These two steps yield the conclusion.

4 Workflow and QoS Model

A workflow represents how to constitute the capabilities of different WSs in four basic patterns (sequence, concurrency, selection, and loop). The labeled graph [28], numbered graph [20], and DAG [29] are common ways to represent a workflow. In the resource allocation field, DAG is used to represent the workflow [30, 31]. DAG cannot directly denote the selection and loop patterns. However, the loop pattern can be regarded as a special sequential one. A workflow with selection patterns can be broken up into several workflows without any selection pattern. Therefore, a workflow with selection and loop patterns can be transformed into several workflows that can be represented by DAG. Consider the workflow shown in Fig. 1, which can be split into the two workflows shown in Fig. 2a and b, respectively. Here, we only consider workflows that can be represented with DAG.

Fig. 1.

Workflow with selection pattern

Fig. 2.

Equivalent workflow to Fig. 1 represented by DAG

The QoS is used to measure the performance of candidate services. The most commonly used QoS criteria include cost, response time, reliability, availability, reputation, and throughput. According to the aggregation method, these criteria can be divided into four classes: sum-type (e.g., cost), min/max-type (e.g., response time), product-type (e.g., reliability), and average-type (e.g., reputation). Similar to [14], the aggregation rules for sequence and concurrency patterns and different types of QoS criteria are summarized in Table 1.

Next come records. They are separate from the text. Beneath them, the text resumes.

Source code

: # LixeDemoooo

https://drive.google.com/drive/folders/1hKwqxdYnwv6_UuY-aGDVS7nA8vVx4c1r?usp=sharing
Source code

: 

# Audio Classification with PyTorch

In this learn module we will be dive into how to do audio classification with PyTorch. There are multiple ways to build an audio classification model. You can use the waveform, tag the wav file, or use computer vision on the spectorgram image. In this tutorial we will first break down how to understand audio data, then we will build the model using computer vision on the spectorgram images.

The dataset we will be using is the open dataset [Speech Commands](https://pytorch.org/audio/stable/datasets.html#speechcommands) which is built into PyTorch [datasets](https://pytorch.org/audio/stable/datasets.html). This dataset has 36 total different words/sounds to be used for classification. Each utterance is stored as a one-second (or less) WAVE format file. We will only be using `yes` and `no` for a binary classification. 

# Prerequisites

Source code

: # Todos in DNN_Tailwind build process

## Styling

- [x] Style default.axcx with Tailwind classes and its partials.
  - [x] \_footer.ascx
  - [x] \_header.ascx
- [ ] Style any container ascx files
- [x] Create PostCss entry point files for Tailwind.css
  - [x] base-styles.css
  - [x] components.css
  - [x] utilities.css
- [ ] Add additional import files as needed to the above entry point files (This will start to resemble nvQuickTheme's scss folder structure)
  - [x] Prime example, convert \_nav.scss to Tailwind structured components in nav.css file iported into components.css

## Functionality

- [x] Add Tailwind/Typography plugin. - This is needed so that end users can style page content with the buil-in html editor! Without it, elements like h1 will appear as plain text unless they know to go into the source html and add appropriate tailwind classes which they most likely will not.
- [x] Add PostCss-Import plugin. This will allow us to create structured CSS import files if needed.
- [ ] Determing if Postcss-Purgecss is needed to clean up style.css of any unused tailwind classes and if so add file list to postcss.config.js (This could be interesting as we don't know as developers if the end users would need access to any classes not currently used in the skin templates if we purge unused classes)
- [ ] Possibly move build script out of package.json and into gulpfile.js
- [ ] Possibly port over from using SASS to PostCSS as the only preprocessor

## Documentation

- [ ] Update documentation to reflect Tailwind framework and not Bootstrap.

Table 1. Aggregation rules for different patterns and types of QoS

5 Expectation and Variance of QoS for Composite Services

Assume that there are n tasks T = {T₁, T₂,…, T_n} in a workflow F. Each task Ti, i \( \in \left[ {1,n} \right] \) has m number of candidate WSs s_i= {s_i1, s_i2,…, s_im}. A set of 0–1 variables x= {x_ij}(\( 1 \le i \le n \), \( 1 \le j \le m \)) represent a combination cs(x) of F. When the task t_i chooses the service s_ij, p_ij = 1, otherwise p_ij = 0. Let the cost, response time, reliability, and reputation of s_ij follow normal distributions \( {\text{N}}\left( {\mu p_{ij} ,\sigma p_{ij}^{2} } \right) \), \( {\text{N}}\left( {\mu t_{ij} ,\sigma t_{ij}^{2} } \right) \), \( {\text{N}}\left( {\mu r_{ij} ,\sigma r_{ij}^{2} } \right) \) and \( {\text{N}}\left( {\mu c_{ij} ,\sigma c_{ij}^{2} } \right) \), respectively. According to our assumptions, the cost, response time, reliability, and reputation of cs(x) will also follow normal distributions. Their corresponding expectation and variance are discussed below.

5.1 Expectation and Variance of Cost

According to Table 1, the cost of a composite service can be summed by the cost of all its components. The linear combination of a set of independent normal random variables still obeys a normal distribution, so the cost of cs(x) is distributed from a normal distribution. Thus, the expectation E_p(cs(x)) and variance D_p(cs(x)) of cs(x) can be obtained by Formulas (2) and (3), respectively:

$$ {\text{E}}_{p} \left( {cs\left( x \right)} \right) = \sum\nolimits_{i = 1}^{n} {\sum\nolimits_{j}^{m} {p_{ij} \cdot \mu p_{ij} } } $$

(2)

$$ {\text{D}}_{p} \left( {cs\left( x \right)} \right) = \sum\nolimits_{i = 1}^{n} {\sum\nolimits_{j = 1}^{m} {p_{ij} \cdot \sigma p_{ij}^{2} } } $$

(3)

5.2 Expectation and Variance of Response Time

Let j represent an arbitrary composite service of F which consists of a series of services (\( s_{{1j_{1} }} \), \( s_{{1j_{1} }} \), …, \( s_{{nj_{n} }} \)). Under our assumptions, the existence of two non-negative real number sequences (x₁, x₂, …, x_n) and (y₁, y₂, …, y_n) yields the following two formulas:

$$ \sum\nolimits_{i = 1}^{n} {x_{i} \cdot \mu t_{{1j_{1} }} } = \mu t_{j} ,\quad \sum\nolimits_{i = 1}^{n} {y_{i} \cdot \sigma t_{{1j_{1} }}^{2} } = \sigma t_{j}^{2} $$

(4)

where \( \mu t_{j} \), \( \sigma t_{j} \) denote the expectation and mean square deviation of j, respectively. Their values can be calculated as follows by sampling:

$$ \mu t_{j} = \sum\nolimits_{i = 1}^{Times} {t_{{ij_{i} }} \left( k \right)} ,\quad \sigma t_{j}^{2} = \sum\nolimits_{i = 1}^{Times} {\left[ {t_{{ij_{i} }} \left( k \right) - \mu t_{j} } \right]^{2} } $$

(5)

where \( t_{{ij_{i} }} \left( k \right) \) denotes the k-th response time of \( s_{{ij_{i} }} \) and Times is the number of sampling iterations.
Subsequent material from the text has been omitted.